Following first gas from Karish North, the overall Karish project well stock will be able to produce more than the full 8 billion cu m/year capacity of the FPSO, the company said Jan. 14.

The loan also will fund the $175-million up-front consideration for the acquisition of the minority interest in Energean Israel Ltd., which becomes payable on transaction close, expected in this year’s first quarter (OGJ Online, Dec. 30, 2020).

The loan will also be used to fund some $100 million of capital expenditure required to install the second oil train and second riser on the Energean Power FPSO, which will increase liquids production capacity to 40,000 b/d of oil from 21,000 b/d and allow maximum gas production of 800 MMscfd (8 billion cu m/year, from 6.5 billion cu m/year). Both the oil train and the second riser are expected to become operational during 2022.

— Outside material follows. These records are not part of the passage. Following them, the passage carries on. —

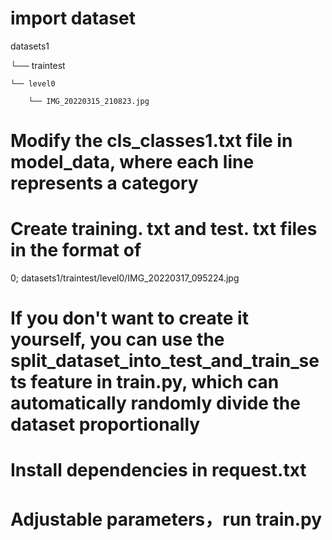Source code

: # import dataset
datasets1

└── traintest

    └── level0
    
        └── IMG_20220315_210823.jpg

# Modify the cls_classes1.txt file in model_data, where each line represents a category

# Create training. txt and test. txt files in the format of 
0; datasets1/traintest/level0/IMG_20220317_095224.jpg
# If you don't want to create it yourself, you can use the split_dataset_into_test_and_train_sets feature in train.py, which can automatically randomly divide the dataset proportionally
# Install dependencies in request.txt
# Adjustable parameters，run train.py
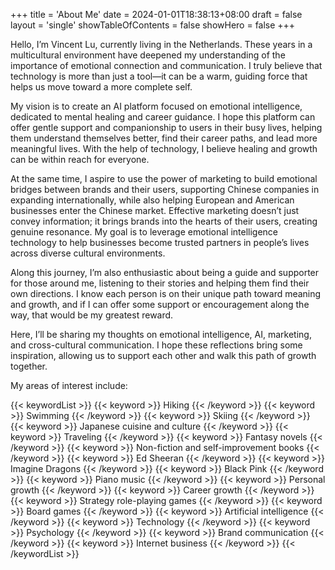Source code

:+++
title = 'About Me'
date = 2024-01-01T18:38:13+08:00
draft = false
layout = 'single'
showTableOfContents = false
showHero = false
+++


Hello, I’m Vincent Lu, currently living in the Netherlands. These years in a multicultural environment have deepened my understanding of the importance of emotional connection and communication. I truly believe that technology is more than just a tool—it can be a warm, guiding force that helps us move toward a more complete self.

My vision is to create an AI platform focused on emotional intelligence, dedicated to mental healing and career guidance. I hope this platform can offer gentle support and companionship to users in their busy lives, helping them understand themselves better, find their career paths, and lead more meaningful lives. With the help of technology, I believe healing and growth can be within reach for everyone.

At the same time, I aspire to use the power of marketing to build emotional bridges between brands and their users, supporting Chinese companies in expanding internationally, while also helping European and American businesses enter the Chinese market. Effective marketing doesn’t just convey information; it brings brands into the hearts of their users, creating genuine resonance. My goal is to leverage emotional intelligence technology to help businesses become trusted partners in people’s lives across diverse cultural environments.

Along this journey, I’m also enthusiastic about being a guide and supporter for those around me, listening to their stories and helping them find their own directions. I know each person is on their unique path toward meaning and growth, and if I can offer some support or encouragement along the way, that would be my greatest reward.

Here, I’ll be sharing my thoughts on emotional intelligence, AI, marketing, and cross-cultural communication. I hope these reflections bring some inspiration, allowing us to support each other and walk this path of growth together.

My areas of interest include:

{{< keywordList >}}
{{< keyword >}} Hiking {{< /keyword >}}
{{< keyword >}} Swimming {{< /keyword >}}
{{< keyword >}} Skiing {{< /keyword >}}
{{< keyword >}} Japanese cuisine and culture {{< /keyword >}}
{{< keyword >}} Traveling {{< /keyword >}}
{{< keyword >}} Fantasy novels {{< /keyword >}}
{{< keyword >}} Non-fiction and self-improvement books {{< /keyword >}}
{{< keyword >}} Ed Sheeran {{< /keyword >}}
{{< keyword >}} Imagine Dragons {{< /keyword >}}
{{< keyword >}} Black Pink {{< /keyword >}}
{{< keyword >}} Piano music {{< /keyword >}}
{{< keyword >}} Personal growth {{< /keyword >}}
{{< keyword >}} Career growth {{< /keyword >}}
{{< keyword >}} Strategy role-playing games {{< /keyword >}}
{{< keyword >}} Board games {{< /keyword >}}
{{< keyword >}} Artificial intelligence {{< /keyword >}}
{{< keyword >}} Technology {{< /keyword >}}
{{< keyword >}} Psychology {{< /keyword >}}
{{< keyword >}} Brand communication {{< /keyword >}}
{{< keyword >}} Internet business {{< /keyword >}}
{{< /keywordList >}}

The early 2022 offshore Israel exploration and appraisal drilling program will also be funded with the loan. Plans are to drill five wells including appraisal of the potential oil rim that was identified as part of the Karish development drilling campaign plus exploration of further prospective gas and liquids volumes within the Karish lease.

In Block 12, which lies the Karish and Tanin leases and is estimated to contain gross prospective recoverable resources in excess of 108 billion cu m (3.8 tcf), the company expects a first well to target the 20-bcm Athena prospect. Success at Athena would derisk the remaining 88 bcm of prospective resources in the block, and any discovery in the block would be prioritized over development of Tanin.

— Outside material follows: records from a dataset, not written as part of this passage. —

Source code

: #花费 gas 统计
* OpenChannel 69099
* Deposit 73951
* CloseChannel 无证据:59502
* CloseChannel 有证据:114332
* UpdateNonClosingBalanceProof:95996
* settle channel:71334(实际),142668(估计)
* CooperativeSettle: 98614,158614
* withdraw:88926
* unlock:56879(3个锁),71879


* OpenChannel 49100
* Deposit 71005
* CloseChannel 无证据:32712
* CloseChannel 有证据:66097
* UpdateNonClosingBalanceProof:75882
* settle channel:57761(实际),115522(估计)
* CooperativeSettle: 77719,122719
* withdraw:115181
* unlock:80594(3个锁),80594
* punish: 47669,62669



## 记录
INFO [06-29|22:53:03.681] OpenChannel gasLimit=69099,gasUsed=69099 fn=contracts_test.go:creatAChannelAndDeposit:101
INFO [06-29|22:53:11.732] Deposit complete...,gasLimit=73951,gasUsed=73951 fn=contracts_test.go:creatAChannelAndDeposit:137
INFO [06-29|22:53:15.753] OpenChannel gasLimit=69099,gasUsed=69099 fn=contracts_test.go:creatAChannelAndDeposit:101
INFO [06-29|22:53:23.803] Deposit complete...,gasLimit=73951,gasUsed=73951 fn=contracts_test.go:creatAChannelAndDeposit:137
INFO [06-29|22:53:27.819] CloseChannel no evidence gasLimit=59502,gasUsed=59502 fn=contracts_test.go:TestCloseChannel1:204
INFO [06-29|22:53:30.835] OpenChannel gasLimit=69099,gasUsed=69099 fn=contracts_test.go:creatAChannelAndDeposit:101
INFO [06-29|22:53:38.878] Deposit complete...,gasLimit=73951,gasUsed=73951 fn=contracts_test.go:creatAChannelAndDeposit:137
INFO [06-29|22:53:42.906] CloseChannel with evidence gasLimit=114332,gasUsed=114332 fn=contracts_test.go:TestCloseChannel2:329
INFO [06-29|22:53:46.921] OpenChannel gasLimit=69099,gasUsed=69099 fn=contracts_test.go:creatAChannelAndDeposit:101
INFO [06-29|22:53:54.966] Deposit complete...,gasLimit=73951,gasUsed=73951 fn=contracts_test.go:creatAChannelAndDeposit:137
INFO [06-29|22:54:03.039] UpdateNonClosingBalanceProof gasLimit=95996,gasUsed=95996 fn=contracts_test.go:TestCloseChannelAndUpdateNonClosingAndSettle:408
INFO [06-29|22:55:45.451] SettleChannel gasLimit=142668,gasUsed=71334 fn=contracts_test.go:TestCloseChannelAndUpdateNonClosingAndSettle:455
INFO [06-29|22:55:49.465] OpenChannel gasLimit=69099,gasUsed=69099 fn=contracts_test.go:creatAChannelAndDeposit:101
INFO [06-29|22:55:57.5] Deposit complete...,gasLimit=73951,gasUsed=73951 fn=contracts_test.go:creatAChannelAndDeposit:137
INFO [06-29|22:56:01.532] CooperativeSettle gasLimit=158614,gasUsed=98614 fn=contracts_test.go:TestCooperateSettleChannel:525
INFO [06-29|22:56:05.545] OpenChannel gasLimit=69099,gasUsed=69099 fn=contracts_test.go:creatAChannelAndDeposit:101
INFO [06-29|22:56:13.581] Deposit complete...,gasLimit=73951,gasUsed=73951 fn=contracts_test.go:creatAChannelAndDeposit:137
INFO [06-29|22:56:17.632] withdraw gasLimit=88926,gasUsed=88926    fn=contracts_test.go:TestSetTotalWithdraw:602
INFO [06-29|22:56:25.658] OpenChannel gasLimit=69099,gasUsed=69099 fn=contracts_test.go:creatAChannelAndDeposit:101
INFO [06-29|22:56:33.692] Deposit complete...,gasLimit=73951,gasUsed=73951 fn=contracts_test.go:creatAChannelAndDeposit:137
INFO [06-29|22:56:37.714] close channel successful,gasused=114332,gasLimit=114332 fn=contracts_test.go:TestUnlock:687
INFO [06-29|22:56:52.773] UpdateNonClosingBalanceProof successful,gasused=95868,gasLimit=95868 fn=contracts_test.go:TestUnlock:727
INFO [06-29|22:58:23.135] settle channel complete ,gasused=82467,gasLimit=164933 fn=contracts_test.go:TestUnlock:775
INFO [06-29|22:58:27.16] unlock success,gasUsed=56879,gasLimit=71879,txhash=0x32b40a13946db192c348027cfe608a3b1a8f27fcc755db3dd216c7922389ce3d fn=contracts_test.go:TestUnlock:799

Turkmenistan, Azerbaijan sign MoU for Caspian Sea field

Turkmenistan and Azerbaijan have signed a memorandum of understanding on joint exploration and development of Dostluk field in the Caspian Sea, the Turkish Foreign Ministry reported Jan. 21.

While no specific details were given, TIbrahim Ahmadov, deputy head of the public relations and events at State Oil Co. of Azerbaijan Republic (SOCAR), told Trend News Agency that reserves of the oil and gas field “can be approved by carrying out modern methods of seismic exploration and probably, exploratory drilling,” and that “technical and commercial issues related to the future development” of the field will need to be outlined.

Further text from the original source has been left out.